The new terminal will boost cement and ceramic supplies in Bahrain, he said, estimating that cement supplies will rise from 10,000 to 25,000 tons per day and ceramic supplies will rise from 6,000 to 10,000 units in coming months.
Other officials echoed al-Ahli's sentiment, noting the terminal has great potential to lower costs and boost Bahrain's construction sector.
"The new terminal, with its ability to accommodate larger vessels, will facilitate all matters relating to the import of construction materials, particularly cement, the most critical of all building materials," Samir Nass, chairman of the building and construction committee for the Bahrain Chamber of Commerce and Industry, told Al-Shorfa.
If the terminal proves successful, it will be a more competitive, less costly option, Nass said. He said he expects the new terminal to contribute to advancing the building materials market and increasing the availability of most materials needed by the construction sector in Bahrain.
In the past, Bahrain imported building materials from neighbouring countries on small ships and barges, leading to shortages in supplies because these small vehicles could not accommodate the recent influx of construction projects.
"The increase in giant construction projects in Bahrain led to a rise in the cost of construction materials due to shortages in local supply and production," Nass said.
Nass said he is optimistic the new terminal project will maintain rates and import costs at competitive levels, thereby reducing the prices of construction materials.
Mina Salman is strategically located near Bahrain's major transit hubs, Bahrain International Airport, the King Fahd Causeway, which connects the country with Saudi Arabia, and the new Khalifa Port.

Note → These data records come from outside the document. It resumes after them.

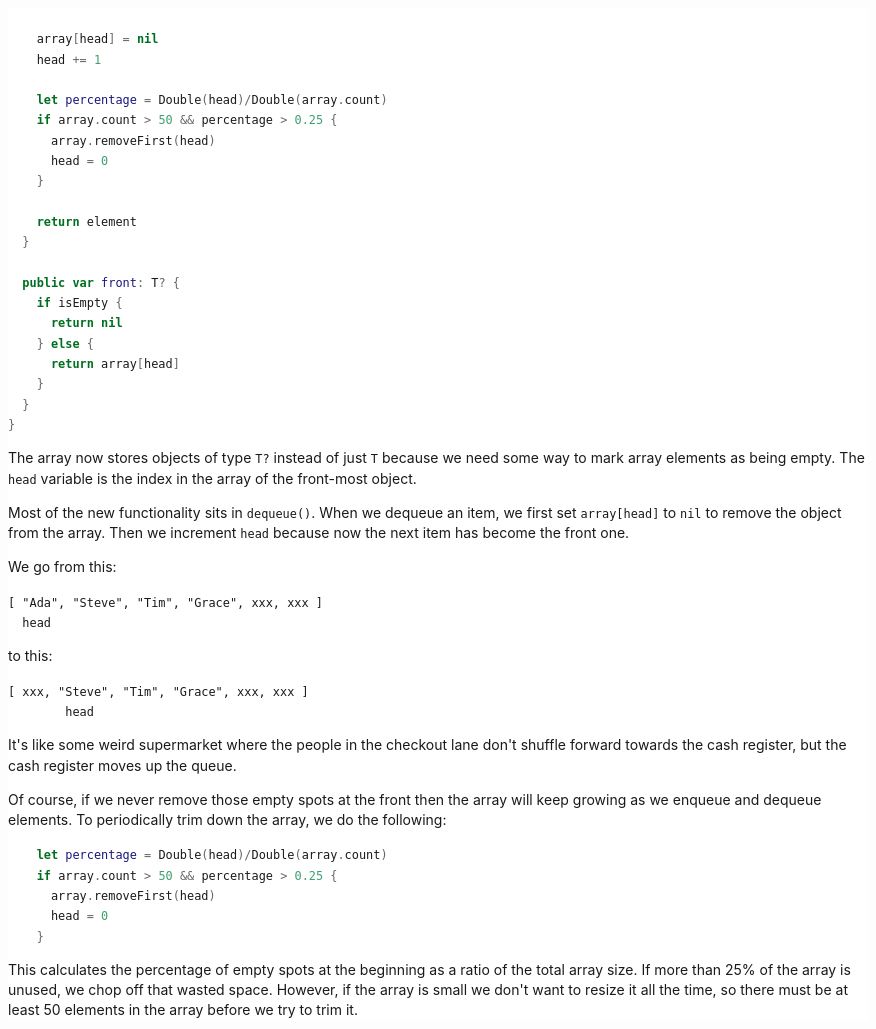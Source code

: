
 ```swift

    array[head] = nil
    head += 1

    let percentage = Double(head)/Double(array.count)
    if array.count > 50 && percentage > 0.25 {
      array.removeFirst(head)
      head = 0
    }
    
    return element
  }
  
  public var front: T? {
    if isEmpty {
      return nil
    } else {
      return array[head]
    }
  }
}
```

The array now stores objects of type `T?` instead of just `T` because we need some way to mark array elements as being empty. The `head` variable is the index in the array of the front-most object.

Most of the new functionality sits in `dequeue()`. When we dequeue an item, we first set `array[head]` to `nil` to remove the object from the array. Then we increment `head` because now the next item has become the front one.

We go from this:

	[ "Ada", "Steve", "Tim", "Grace", xxx, xxx ]
	  head

to this:

	[ xxx, "Steve", "Tim", "Grace", xxx, xxx ]
	        head

It's like some weird supermarket where the people in the checkout lane don't shuffle forward towards the cash register, but the cash register moves up the queue.

Of course, if we never remove those empty spots at the front then the array will keep growing as we enqueue and dequeue elements. To periodically trim down the array, we do the following:

```swift
    let percentage = Double(head)/Double(array.count)
    if array.count > 50 && percentage > 0.25 {
      array.removeFirst(head)
      head = 0
    }
```

This calculates the percentage of empty spots at the beginning as a ratio of the total array size. If more than 25% of the array is unused, we chop off that wasted space. However, if the array is small we don't want to resize it all the time, so there must be at least 50 elements in the array before we try to trim it.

The General Organization of Sea Ports in Bahrain continues to study additional plans to continue developing Mina Salman and provide additional facilities for handling and storing building materials.
"The project represents a strategic move by Bahrain's logistic services and the construction sector to provide advanced, effective, and competitive services in accordance with international standards," Hassan al-Majed, director-general of the ports organisation, said in a February 16th press statement.
Bahrain's Salman port opened in 1967, making it the first and oldest port of its kind in the Gulf region. It was replaced by the Khalifa Port, which opened in 2009.